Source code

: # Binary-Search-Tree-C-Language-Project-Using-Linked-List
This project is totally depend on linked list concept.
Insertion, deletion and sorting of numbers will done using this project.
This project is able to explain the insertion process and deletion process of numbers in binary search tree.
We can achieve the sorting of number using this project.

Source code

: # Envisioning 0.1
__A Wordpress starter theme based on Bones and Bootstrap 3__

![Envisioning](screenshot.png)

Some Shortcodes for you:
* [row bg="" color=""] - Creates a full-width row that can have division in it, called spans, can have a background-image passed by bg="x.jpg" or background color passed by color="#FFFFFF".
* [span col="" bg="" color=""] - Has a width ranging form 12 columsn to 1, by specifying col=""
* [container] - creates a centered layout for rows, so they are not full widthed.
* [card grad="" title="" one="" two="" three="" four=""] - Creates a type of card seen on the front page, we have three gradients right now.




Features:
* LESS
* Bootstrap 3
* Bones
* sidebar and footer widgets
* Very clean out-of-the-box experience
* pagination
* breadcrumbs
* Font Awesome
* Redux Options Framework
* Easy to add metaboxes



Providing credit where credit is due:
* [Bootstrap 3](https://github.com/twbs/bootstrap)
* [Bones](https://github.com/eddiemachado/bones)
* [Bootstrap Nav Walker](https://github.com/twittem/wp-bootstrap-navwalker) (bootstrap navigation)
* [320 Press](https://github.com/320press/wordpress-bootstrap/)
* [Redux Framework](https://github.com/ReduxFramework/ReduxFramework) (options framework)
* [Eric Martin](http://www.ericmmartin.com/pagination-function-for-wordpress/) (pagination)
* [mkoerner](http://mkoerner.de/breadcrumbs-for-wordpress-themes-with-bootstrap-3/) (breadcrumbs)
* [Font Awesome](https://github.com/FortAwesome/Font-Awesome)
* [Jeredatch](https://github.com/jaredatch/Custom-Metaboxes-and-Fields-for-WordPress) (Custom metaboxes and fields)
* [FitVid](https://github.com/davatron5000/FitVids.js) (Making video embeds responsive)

----

### TASK OBJECTIVE
Copy out the entire listing above exactly.

### OUTPUT FOR THIS TASK
Source code

: # Binary-Search-Tree-C-Language-Project-Using-Linked-List
This project is totally depend on linked list concept.
Insertion, deletion and sorting of numbers will done using this project.
This project is able to explain the insertion process and deletion process of numbers in binary search tree.
We can achieve the sorting of number using this project.

Source code

: # Envisioning 0.1
__A Wordpress starter theme based on Bones and Bootstrap 3__

![Envisioning](screenshot.png)

Some Shortcodes for you:
* [row bg="" color=""] - Creates a full-width row that can have division in it, called spans, can have a background-image passed by bg="x.jpg" or background color passed by color="#FFFFFF".
* [span col="" bg="" color=""] - Has a width ranging form 12 columsn to 1, by specifying col=""
* [container] - creates a centered layout for rows, so they are not full widthed.
* [card grad="" title="" one="" two="" three="" four=""] - Creates a type of card seen on the front page, we have three gradients right now.




Features:
* LESS
* Bootstrap 3
* Bones
* sidebar and footer widgets
* Very clean out-of-the-box experience
* pagination
* breadcrumbs
* Font Awesome
* Redux Options Framework
* Easy to add metaboxes



Providing credit where credit is due:
* [Bootstrap 3](https://github.com/twbs/bootstrap)
* [Bones](https://github.com/eddiemachado/bones)
* [Bootstrap Nav Walker](https://github.com/twittem/wp-bootstrap-navwalker) (bootstrap navigation)
* [320 Press](https://github.com/320press/wordpress-bootstrap/)
* [Redux Framework](https://github.com/ReduxFramework/ReduxFramework) (options framework)
* [Eric Martin](http://www.ericmmartin.com/pagination-function-for-wordpress/) (pagination)
* [mkoerner](http://mkoerner.de/breadcrumbs-for-wordpress-themes-with-bootstrap-3/) (breadcrumbs)
* [Font Awesome](https://github.com/FortAwesome/Font-Awesome)
* [Jeredatch](https://github.com/jaredatch/Custom-Metaboxes-and-Fields-for-WordPress) (Custom metaboxes and fields)
* [FitVid](https://github.com/davatron5000/FitVids.js) (Making video embeds responsive)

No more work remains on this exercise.